## Required action
Copy the data. Keep every character as given.

## Recorded information
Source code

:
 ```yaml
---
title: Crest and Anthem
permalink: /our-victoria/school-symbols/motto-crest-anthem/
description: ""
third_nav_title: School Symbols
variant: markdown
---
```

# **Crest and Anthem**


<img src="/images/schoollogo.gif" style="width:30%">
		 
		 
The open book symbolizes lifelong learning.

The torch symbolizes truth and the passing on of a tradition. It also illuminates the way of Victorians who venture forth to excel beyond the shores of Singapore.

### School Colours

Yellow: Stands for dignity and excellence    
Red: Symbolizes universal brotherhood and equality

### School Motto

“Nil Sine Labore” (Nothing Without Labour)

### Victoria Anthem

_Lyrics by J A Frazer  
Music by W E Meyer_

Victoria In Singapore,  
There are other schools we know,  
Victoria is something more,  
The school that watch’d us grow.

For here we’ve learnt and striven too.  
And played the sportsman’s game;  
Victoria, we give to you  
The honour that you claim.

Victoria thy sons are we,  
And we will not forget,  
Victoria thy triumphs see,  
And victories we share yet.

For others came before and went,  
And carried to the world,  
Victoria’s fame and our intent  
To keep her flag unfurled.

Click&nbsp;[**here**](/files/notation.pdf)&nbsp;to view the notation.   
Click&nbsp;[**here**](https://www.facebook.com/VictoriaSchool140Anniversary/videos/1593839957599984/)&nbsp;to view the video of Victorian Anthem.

## Answer area
Source code

:
 ```yaml
---
title: Crest and Anthem
permalink: /our-victoria/school-symbols/motto-crest-anthem/
description: ""
third_nav_title: School Symbols
variant: markdown
---
```

# **Crest and Anthem**


<img src="/images/schoollogo.gif" style="width:30%">
		 
		 
The open book symbolizes lifelong learning.

The torch symbolizes truth and the passing on of a tradition. It also illuminates the way of Victorians who venture forth to excel beyond the shores of Singapore.

### School Colours

Yellow: Stands for dignity and excellence    
Red: Symbolizes universal brotherhood and equality

### School Motto

“Nil Sine Labore” (Nothing Without Labour)

### Victoria Anthem

_Lyrics by J A Frazer  
Music by W E Meyer_

Victoria In Singapore,  
There are other schools we know,  
Victoria is something more,  
The school that watch’d us grow.

For here we’ve learnt and striven too.  
And played the sportsman’s game;  
Victoria, we give to you  
The honour that you claim.

Victoria thy sons are we,  
And we will not forget,  
Victoria thy triumphs see,  
And victories we share yet.

For others came before and went,  
And carried to the world,  
Victoria’s fame and our intent  
To keep her flag unfurled.

Click&nbsp;[**here**](/files/notation.pdf)&nbsp;to view the notation.   
Click&nbsp;[**here**](https://www.facebook.com/VictoriaSchool140Anniversary/videos/1593839957599984/)&nbsp;to view the video of Victorian Anthem.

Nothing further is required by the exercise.